Abdul Razak, akademisi bergelar doktor ilmu komunikasi itu menilai konten tersebut kurang mendidik, serta tidak memiliki etika.
“Selain itu dalam koteks umat beragama, tentunya itu tidak sesuai dalam agama dan saya kira nilai dalam semua agama banyak hal yang dilanggar dari konten tersebut,” kata Razak dalam keterangan tertulis, Jumat (22/11/2024).
Mantan Sekjen Ikatan Sarjana Komunikasi Indonesia (ISKI) Pusat, mengaku, tidak melihat kepentingan siapa dalam konteks ini, tapi lebih kepada edukasi dari hasil konten yang dihasilkan.
Selaim itu, konten pria bermukenah bukan hanya ditonton oleh pihak-pihak tertentu, tapi bisa menjadi sajian bagi generasi muda.
“Kalau kita bawa dalam konteks kultural budaya dan komunikasi politik maka ini bagian dari kekerasan. Bahkan ini bisa berdampak pada kekerasan verbal dan non verbal itu sendiri, apalagi dalam konten itu terdapat laki-laki yang menggunakan mukenah,” katanya.
“Ini sudah jelas sekali kekerasan dalam komunikasi politik itu sendiri, bahkan saya sendiri bukan masyarakat Parepare merasa dilukai dengan konten tersebut, terlepas dari kepentingan politik siapa, tapi ini karena ada keterlibatan unsur politik maka bukan sekadar konte biasa,” sambung Razak.
Alumnus Program Doktor Komunikasi Universitas Pajajaran juga menilai, beberapa bagian dari konten tersebut merupakan kampanye hitam.

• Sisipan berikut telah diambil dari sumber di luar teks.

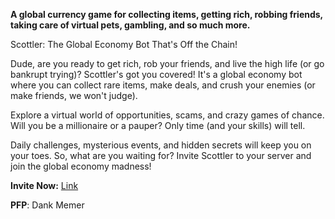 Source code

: **A global currency game for collecting items, getting rich, robbing friends, taking care of virtual pets, gambling, and so much more.**

Scottler: The Global Economy Bot That's Off the Chain!

Dude, are you ready to get rich, rob your friends, and live the high life (or go bankrupt trying)? Scottler's got you covered! It's a global economy bot where you can collect rare items, make deals, and crush your enemies (or make friends, we won't judge).

Explore a virtual world of opportunities, scams, and crazy games of chance. Will you be a millionaire or a pauper? Only time (and your skills) will tell.

Daily challenges, mysterious events, and hidden secrets will keep you on your toes. So, what are you waiting for? Invite Scottler to your server and join the global economy madness!


**Invite Now:** [Link](https://discord.com/oauth2/authorize?client_id=1189826779091828796)

**PFP**: Dank Memer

Ia lantas menilai, pria yang memakai mukenah tidak berpendidikan.
“Ini bisa dikatakan sangat tidak berpendidikan orang yang membuat konten tersebut, serta konten ini terkesan menghalalkan segala cara untuk mencapai suatu tujuan, padahal dalam komunikasi politik atau pembuatan konten, mestinya ada etika dan norma yang harus dilaluinya dan tentunya etika itu harus dipatuhi,” pungkasnya.